Document images with source code:
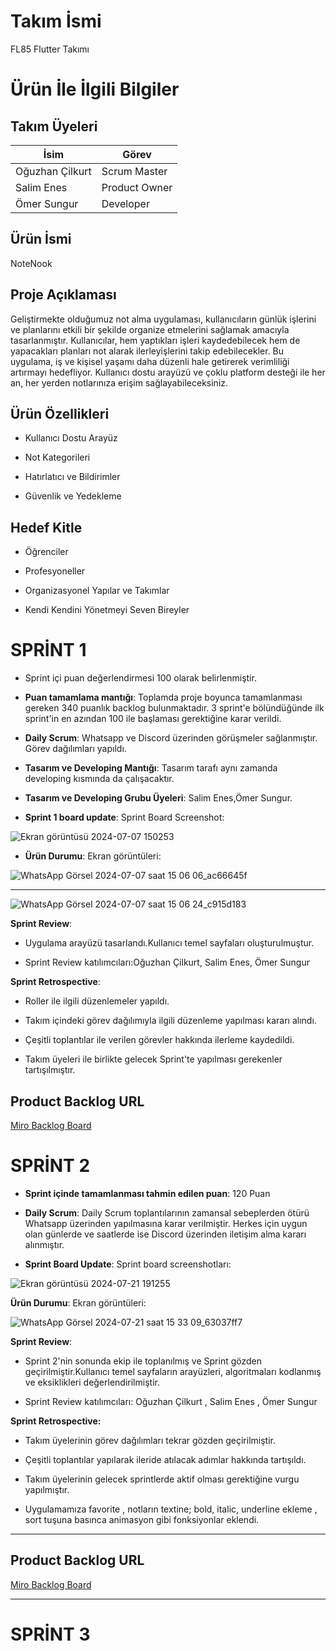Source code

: # Takım İsmi
FL85 Flutter Takımı

# Ürün İle İlgili Bilgiler

## Takım Üyeleri

| İsim              | Görev          |
|-------------------|----------------|
| Oğuzhan Çilkurt   | Scrum Master   |
| Salim Enes        | Product Owner  |
| Ömer Sungur       | Developer      |




## Ürün İsmi
NoteNook

## Proje Açıklaması
Geliştirmekte olduğumuz not alma uygulaması, kullanıcıların günlük işlerini ve planlarını etkili bir şekilde organize etmelerini sağlamak amacıyla tasarlanmıştır. Kullanıcılar, hem yaptıkları işleri kaydedebilecek hem de yapacakları planları not alarak ilerleyişlerini takip edebilecekler. Bu uygulama, iş ve kişisel yaşamı daha düzenli hale getirerek verimliliği artırmayı hedefliyor. Kullanıcı dostu arayüzü ve çoklu platform desteği ile her an, her yerden notlarınıza erişim sağlayabileceksiniz.

## Ürün Özellikleri

- Kullanıcı Dostu Arayüz

- Not Kategorileri

- Hatırlatıcı ve Bildirimler

- Güvenlik ve Yedekleme

## Hedef Kitle

- Öğrenciler

- Profesyoneller

- Organizasyonel Yapılar ve Takımlar

- Kendi Kendini Yönetmeyi Seven Bireyler



# SPRİNT 1
- Sprint içi puan değerlendirmesi 100 olarak belirlenmiştir.
- **Puan tamamlama mantığı**: Toplamda proje boyunca tamamlanması gereken 340 puanlık backlog bulunmaktadır. 3 sprint'e bölündüğünde ilk sprint'in en azından 100 ile başlaması gerektiğine karar verildi.
- **Daily Scrum**: Whatsapp ve Discord üzerinden görüşmeler sağlanmıştır. Görev dağılımları yapıldı.

- **Tasarım ve Developing Mantığı**: Tasarım tarafı aynı zamanda developing kısmında da çalışacaktır.
- **Tasarım ve Developing Grubu Üyeleri**: Salim Enes,Ömer Sungur.

- **Sprint 1 board update**: Sprint Board Screenshot: 

![Ekran görüntüsü 2024-07-07 150253](https://github.com/omersungur/Flutter-85/assets/98377968/37b55880-dd19-4637-86cb-26128bbb45d8)

- **Ürün Durumu**: Ekran görüntüleri:

![WhatsApp Görsel 2024-07-07 saat 15 06 06_ac66645f](https://github.com/omersungur/Flutter-85/assets/98377968/6c7e5993-382a-4ba6-9d37-c6c8426a4698)

-------------------------------------------------------------------------------------------------------------------------------------------------
![WhatsApp Görsel 2024-07-07 saat 15 06 24_c915d183](https://github.com/omersungur/Flutter-85/assets/98377968/08313856-ff91-4877-be46-e63521b4daed)



 **Sprint Review**:

- Uygulama arayüzü tasarlandı.Kullanıcı temel sayfaları oluşturulmuştur.

- Sprint Review katılımcıları:Oğuzhan Çilkurt, Salim Enes, Ömer Sungur

 **Sprint Retrospective**:
  
- Roller ile ilgili düzenlemeler yapıldı.

- Takım içindeki görev dağılımıyla ilgili düzenleme yapılması kararı alındı.
 
- Çeşitli toplantılar ile verilen görevler hakkında ilerleme kaydedildi.

- Takım üyeleri ile birlikte gelecek Sprint'te yapılması gerekenler tartışılmıştır.

## Product Backlog URL
[Miro Backlog Board](https://miro.com/welcomeonboard/T2ZBSmphTDg0Wm1OMmlQNjVzWDZ6Mnh5b0hvOTE0TTFJeTVlSzJFVDB3NmgxM3VWT0lBbjZ5ZGNIeDFQYWNRR3wzNDU4NzY0NTk0MDgyOTg5OTA4fDI=?share_link_id=503685536007)


# SPRİNT 2

- **Sprint içinde tamamlanması tahmin edilen puan**: 120 Puan

- **Daily Scrum**: Daily Scrum toplantılarının zamansal sebeplerden ötürü Whatsapp üzerinden yapılmasına karar verilmiştir. Herkes için uygun olan günlerde ve saatlerde ise Discord üzerinden iletişim alma kararı alınmıştır.
  
- **Sprint Board Update**: Sprint board screenshotları:

![Ekran görüntüsü 2024-07-21 191255](https://github.com/user-attachments/assets/ce14a5ec-736d-4d7c-a6f0-dc111ac04e6e)


 **Ürün Durumu**: Ekran görüntüleri:
  
![WhatsApp Görsel 2024-07-21 saat 15 33 09_63037ff7](https://github.com/user-attachments/assets/95b1c502-ece3-4aeb-8715-70de4738a088)

**Sprint Review**: 
- Sprint 2'nin sonunda ekip ile toplanılmış ve Sprint gözden geçirilmiştir.Kullanıcı temel sayfaların arayüzleri, algoritmaları kodlanmış ve eksiklikleri değerlendirilmiştir. 

- Sprint Review katılımcıları: Oğuzhan Çilkurt , Salim Enes , Ömer Sungur

**Sprint Retrospective:**

  - Takım üyelerinin görev dağılımları tekrar gözden geçirilmiştir.
    
  - Çeşitli toplantılar yapılarak ileride atılacak adımlar hakkında tartışıldı.
 
  - Takım üyelerinin gelecek sprintlerde aktif olması gerektiğine vurgu yapılmıştır.
 
  - Uygulamamıza favorite , notların textine; bold, italic, underline ekleme , sort tuşuna basınca animasyon gibi fonksiyonlar eklendi.
    
---

## Product Backlog URL

[Miro Backlog Board](https://miro.com/welcomeonboard/T2ZBSmphTDg0Wm1OMmlQNjVzWDZ6Mnh5b0hvOTE0TTFJeTVlSzJFVDB3NmgxM3VWT0lBbjZ5ZGNIeDFQYWNRR3wzNDU4NzY0NTk0MDgyOTg5OTA4fDI=?share_link_id=503685536007)


---

# SPRİNT 3

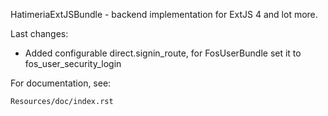 HatimeriaExtJSBundle - backend implementation for ExtJS 4 and lot more.

Last changes:
 - Added configurable direct.signin_route, for FosUserBundle set it to fos_user_security_login

For documentation, see:

    Resources/doc/index.rst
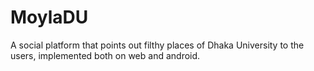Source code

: # MoylaDU

A social platform that points out filthy places of Dhaka University to the users, implemented both on web and android.
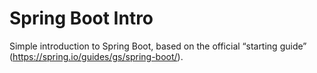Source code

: # Spring Boot Intro

Simple introduction to Spring Boot, based on the official “starting guide” (https://spring.io/guides/gs/spring-boot/).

Prompt: If pictures appear in the data, omit them and copy all other parts exactly.

Task result:
Source code

: # Takım İsmi
FL85 Flutter Takımı

# Ürün İle İlgili Bilgiler

## Takım Üyeleri

| İsim              | Görev          |
|-------------------|----------------|
| Oğuzhan Çilkurt   | Scrum Master   |
| Salim Enes        | Product Owner  |
| Ömer Sungur       | Developer      |




## Ürün İsmi
NoteNook

## Proje Açıklaması
Geliştirmekte olduğumuz not alma uygulaması, kullanıcıların günlük işlerini ve planlarını etkili bir şekilde organize etmelerini sağlamak amacıyla tasarlanmıştır. Kullanıcılar, hem yaptıkları işleri kaydedebilecek hem de yapacakları planları not alarak ilerleyişlerini takip edebilecekler. Bu uygulama, iş ve kişisel yaşamı daha düzenli hale getirerek verimliliği artırmayı hedefliyor. Kullanıcı dostu arayüzü ve çoklu platform desteği ile her an, her yerden notlarınıza erişim sağlayabileceksiniz.

## Ürün Özellikleri

- Kullanıcı Dostu Arayüz

- Not Kategorileri

- Hatırlatıcı ve Bildirimler

- Güvenlik ve Yedekleme

## Hedef Kitle

- Öğrenciler

- Profesyoneller

- Organizasyonel Yapılar ve Takımlar

- Kendi Kendini Yönetmeyi Seven Bireyler



# SPRİNT 1
- Sprint içi puan değerlendirmesi 100 olarak belirlenmiştir.
- **Puan tamamlama mantığı**: Toplamda proje boyunca tamamlanması gereken 340 puanlık backlog bulunmaktadır. 3 sprint'e bölündüğünde ilk sprint'in en azından 100 ile başlaması gerektiğine karar verildi.
- **Daily Scrum**: Whatsapp ve Discord üzerinden görüşmeler sağlanmıştır. Görev dağılımları yapıldı.

- **Tasarım ve Developing Mantığı**: Tasarım tarafı aynı zamanda developing kısmında da çalışacaktır.
- **Tasarım ve Developing Grubu Üyeleri**: Salim Enes,Ömer Sungur.

- **Sprint 1 board update**: Sprint Board Screenshot: 

![Ekran görüntüsü 2024-07-07 150253](https://github.com/omersungur/Flutter-85/assets/98377968/37b55880-dd19-4637-86cb-26128bbb45d8)

- **Ürün Durumu**: Ekran görüntüleri:

![WhatsApp Görsel 2024-07-07 saat 15 06 06_ac66645f](https://github.com/omersungur/Flutter-85/assets/98377968/6c7e5993-382a-4ba6-9d37-c6c8426a4698)

-------------------------------------------------------------------------------------------------------------------------------------------------
![WhatsApp Görsel 2024-07-07 saat 15 06 24_c915d183](https://github.com/omersungur/Flutter-85/assets/98377968/08313856-ff91-4877-be46-e63521b4daed)



 **Sprint Review**:

- Uygulama arayüzü tasarlandı.Kullanıcı temel sayfaları oluşturulmuştur.

- Sprint Review katılımcıları:Oğuzhan Çilkurt, Salim Enes, Ömer Sungur

 **Sprint Retrospective**:
  
- Roller ile ilgili düzenlemeler yapıldı.

- Takım içindeki görev dağılımıyla ilgili düzenleme yapılması kararı alındı.
 
- Çeşitli toplantılar ile verilen görevler hakkında ilerleme kaydedildi.

- Takım üyeleri ile birlikte gelecek Sprint'te yapılması gerekenler tartışılmıştır.

## Product Backlog URL
[Miro Backlog Board](https://miro.com/welcomeonboard/T2ZBSmphTDg0Wm1OMmlQNjVzWDZ6Mnh5b0hvOTE0TTFJeTVlSzJFVDB3NmgxM3VWT0lBbjZ5ZGNIeDFQYWNRR3wzNDU4NzY0NTk0MDgyOTg5OTA4fDI=?share_link_id=503685536007)


# SPRİNT 2

- **Sprint içinde tamamlanması tahmin edilen puan**: 120 Puan

- **Daily Scrum**: Daily Scrum toplantılarının zamansal sebeplerden ötürü Whatsapp üzerinden yapılmasına karar verilmiştir. Herkes için uygun olan günlerde ve saatlerde ise Discord üzerinden iletişim alma kararı alınmıştır.
  
- **Sprint Board Update**: Sprint board screenshotları:

![Ekran görüntüsü 2024-07-21 191255](https://github.com/user-attachments/assets/ce14a5ec-736d-4d7c-a6f0-dc111ac04e6e)


 **Ürün Durumu**: Ekran görüntüleri:
  
![WhatsApp Görsel 2024-07-21 saat 15 33 09_63037ff7](https://github.com/user-attachments/assets/95b1c502-ece3-4aeb-8715-70de4738a088)

**Sprint Review**: 
- Sprint 2'nin sonunda ekip ile toplanılmış ve Sprint gözden geçirilmiştir.Kullanıcı temel sayfaların arayüzleri, algoritmaları kodlanmış ve eksiklikleri değerlendirilmiştir. 

- Sprint Review katılımcıları: Oğuzhan Çilkurt , Salim Enes , Ömer Sungur

**Sprint Retrospective:**

  - Takım üyelerinin görev dağılımları tekrar gözden geçirilmiştir.
    
  - Çeşitli toplantılar yapılarak ileride atılacak adımlar hakkında tartışıldı.
 
  - Takım üyelerinin gelecek sprintlerde aktif olması gerektiğine vurgu yapılmıştır.
 
  - Uygulamamıza favorite , notların textine; bold, italic, underline ekleme , sort tuşuna basınca animasyon gibi fonksiyonlar eklendi.
    
---

## Product Backlog URL

[Miro Backlog Board](https://miro.com/welcomeonboard/T2ZBSmphTDg0Wm1OMmlQNjVzWDZ6Mnh5b0hvOTE0TTFJeTVlSzJFVDB3NmgxM3VWT0lBbjZ5ZGNIeDFQYWNRR3wzNDU4NzY0NTk0MDgyOTg5OTA4fDI=?share_link_id=503685536007)


---

# SPRİNT 3

 HatimeriaExtJSBundle - backend implementation for ExtJS 4 and lot more.

Last changes:
 - Added configurable direct.signin_route, for FosUserBundle set it to fos_user_security_login

For documentation, see:

    Resources/doc/index.rst
Source code

: # MoylaDU

A social platform that points out filthy places of Dhaka University to the users, implemented both on web and android.
Source code

: # Spring Boot Intro

Simple introduction to Spring Boot, based on the official “starting guide” (https://spring.io/guides/gs/spring-boot/).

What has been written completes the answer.